The goal of a graduate medical training program should be to produce safe, reliable, knowledgeable, skilled, prepared, and successful physicians. We require integrity, equality, and selflessness from ourselves and our trainees. The most important behavior required in medicine is honesty. Without honesty, we are not safe or reliable physicians; we are not trusted friends, family, colleagues, or members of the community, and we limit our own self-respect.
As a program director, I have exhorted my residents to always be honest, not just with our patients and colleagues, but also with our regulatory bodies, graduate medical education, and the Accreditation Council for Graduate Medical Education (ACGME). I believed that reporting the good and bad of a program should result in a focus on correcting the issues and the perpetuation of excellence. These regulatory and accreditation bodies have worked hard to assure that each resident in each program is well treated, well trained, and has the skills and support to succeed in their chosen field.
Unfortunately, with such oversight has come regulation and paperwork without direct benefit to the residents and citations against programs without explanation of expectations.1 Process measurements appear to have overcome outcomes measurements. While the ACGME has been refining its resident/fellow and faculty surveys to increase its clarity and validity evidence, there is still no apparent attempt to correlate the results with the quality of the product of a program (fellowships, board pass rate, etc). The result is an overwhelming burden on the program, the program director, the teaching physicians, and the residents.
In an 80-hour work week, residents must care for an increased volume and acuity of patients, while now also performing research, quality improvement work, education of others, and extensive documentation.

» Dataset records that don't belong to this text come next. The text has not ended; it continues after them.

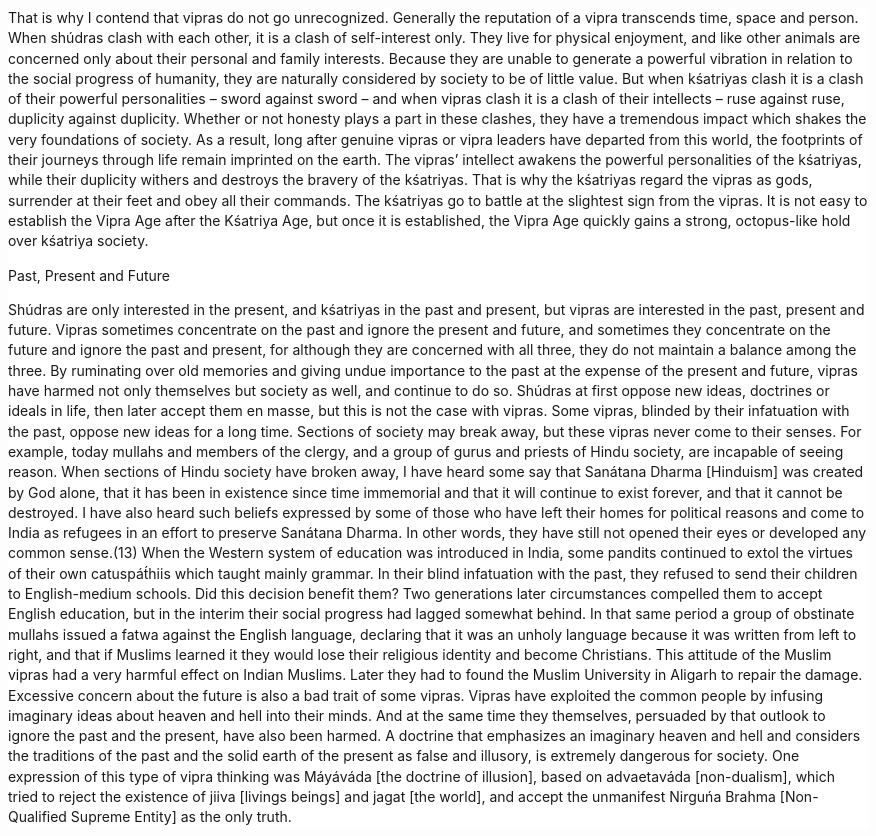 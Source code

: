 That is why I contend that vipras do not go unrecognized. Generally the reputation of a vipra transcends time, space and person.
When shúdras clash with each other, it is a clash of self-interest only. They live for physical enjoyment, and like other animals are concerned only about their personal and family interests. Because they are unable to generate a powerful vibration in relation to the social progress of humanity, they are naturally considered by society to be of little value. But when kśatriyas clash it is a clash of their powerful personalities – sword against sword – and when vipras clash it is a clash of their intellects – ruse against ruse, duplicity against duplicity.
Whether or not honesty plays a part in these clashes, they have a tremendous impact which shakes the very foundations of society. As a result, long after genuine vipras or vipra leaders have departed from this world, the footprints of their journeys through life remain imprinted on the earth. The vipras’ intellect awakens the powerful personalities of the kśatriyas, while their duplicity withers and destroys the bravery of the kśatriyas. That is why the kśatriyas regard the vipras as gods, surrender at their feet and obey all their commands. The kśatriyas go to battle at the slightest sign from the vipras. It is not easy to establish the Vipra Age after the Kśatriya Age, but once it is established, the Vipra Age quickly gains a strong, octopus-like hold over kśatriya society.

Past, Present and Future

Shúdras are only interested in the present, and kśatriyas in the past and present, but vipras are interested in the past, present and future. Vipras sometimes concentrate on the past and ignore the present and future, and sometimes they concentrate on the future and ignore the past and present, for although they are concerned with all three, they do not maintain a balance among the three. By ruminating over old memories and giving undue importance to the past at the expense of the present and future, vipras have harmed not only themselves but society as well, and continue to do so.
Shúdras at first oppose new ideas, doctrines or ideals in life, then later accept them en masse, but this is not the case with vipras. Some vipras, blinded by their infatuation with the past, oppose new ideas for a long time. Sections of society may break away, but these vipras never come to their senses. For example, today mullahs and members of the clergy, and a group of gurus and priests of Hindu society, are incapable of seeing reason. When sections of Hindu society have broken away, I have heard some say that Sanátana Dharma [Hinduism] was created by God alone, that it has been in existence since time immemorial and that it will continue to exist forever, and that it cannot be destroyed.
I have also heard such beliefs expressed by some of those who have left their homes for political reasons and come to India as refugees in an effort to preserve Sanátana Dharma. In other words, they have still not opened their eyes or developed any common sense.(13)
When the Western system of education was introduced in India, some pandits continued to extol the virtues of their own catuspát́hiis which taught mainly grammar. In their blind infatuation with the past, they refused to send their children to English-medium schools. Did this decision benefit them? Two generations later circumstances compelled them to accept English education, but in the interim their social progress had lagged somewhat behind.
In that same period a group of obstinate mullahs issued a fatwa against the English language, declaring that it was an unholy language because it was written from left to right, and that if Muslims learned it they would lose their religious identity and become Christians. This attitude of the Muslim vipras had a very harmful effect on Indian Muslims. Later they had to found the Muslim University in Aligarh to repair the damage.
Excessive concern about the future is also a bad trait of some vipras. Vipras have exploited the common people by infusing imaginary ideas about heaven and hell into their minds. And at the same time they themselves, persuaded by that outlook to ignore the past and the present, have also been harmed. A doctrine that emphasizes an imaginary heaven and hell and considers the traditions of the past and the solid earth of the present as false and illusory, is extremely dangerous for society. One expression of this type of vipra thinking was Máyáváda [the doctrine of illusion], based on advaetaváda [non-dualism], which tried to reject the existence of jiiva [livings beings] and jagat [the world], and accept the unmanifest Nirguńa Brahma [Non-Qualified Supreme Entity] as the only truth.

Today's resident works shorter hours but works harder than I ever did. We expect our residents to put their patients before themselves, and to do this in a limited time. Staying late to care for a patient or to do an educational case is patient-centric and education-centric but may violate an ACGME policy. I repeatedly exhorted them to be honest about their hours, to include off-site required conferences, to include calls for patient care and notes completed at home. I support the goal of the 80-hour work week and agree that tracking hours is a valuable use of effort. Doing so protects my residents and patients from exhaustion, errors, and misuse. Hours violations are not frequent; we have worked hard to build a structure with shifts and physician extenders and manage attending expectations. So, in demanding accurate accounting of hours, my goal was to show our faculty and administration how hard these (unrespected, expensive) young people work and that they must have resources provided to keep work hour violations controlled.
But honesty in hours reporting results in citations. It is clear that by telling the truth on the ACGME survey, we are putting the program at risk. Our program, which has an outstanding boards pass rate and fellowship acceptance rate, has recently received multiple ACGME citations. These have come from the (undefined) “structure of our rotations” and (undefined) “environment of inquiry” survey results. Without definitions, it is impossible to determine what we should do to improve, and how these improvements will lead to the production of stronger physicians. These citations have resulted in even more hours worked by the program directors and program coordinator without any evidence of improvement in resident education or experience. Sadly, clear violations such as understaffed program coordinator support and overworked program directors did not lead to citations; such citations would have been welcomed and could have been used to provide leverage with administration for more resources. Additionally, the resource utilization for tracking ACGME requirements has increased to such an extent that the cost of training residents is rapidly approaching or has overtaken the cost of employing advanced practitioners. This will not go unnoticed by over-cap institutions that carry the financial burden of resident education. I do not doubt that reductions of residency positions will result, further increasing the disparity in numbers between graduating medical students and available training spots and worsening our impending physician shortage.
So now, to the lie: This year, for the first time in 3 decades of answering to the ACGME as a resident, as teaching faculty, and as a program director, I lied on each and every question presented in the survey, and suggested to my colleges and residents that they also lie. I am certain that our program will continue to produce successful, skilled, well-adjusted, ethical physicians. However, the current focus on surveys and paperwork pushed me to lie in order to keep our program running. Lying to the ACGME when honesty is the cornerstone of all we do in medicine seems to be counterproductive to all the ACGME wishes to accomplish, yet it seems to be the result of process measures rather than outcomes measures. But even an improved survey does not mitigate the annual increase of new regulations and documentation requirements. I encourage the various societies of program directors to band together with a collective voice and demand accountability for requirements, which must be clearly defined and based on evidence that they improve educational outcomes. Research to determine if requirements change outcomes is necessary and should be done systematically across many residency programs (eg, FIRST2). Accrediting and oversight bodies should be advocates in obtaining resources for GME programs, not the major driver of an overwhelming workload. Additional mandates without resources or supportive data only undermine the programs' and the ACGME's attempts to provide a fair, supportive, and honest educational environment.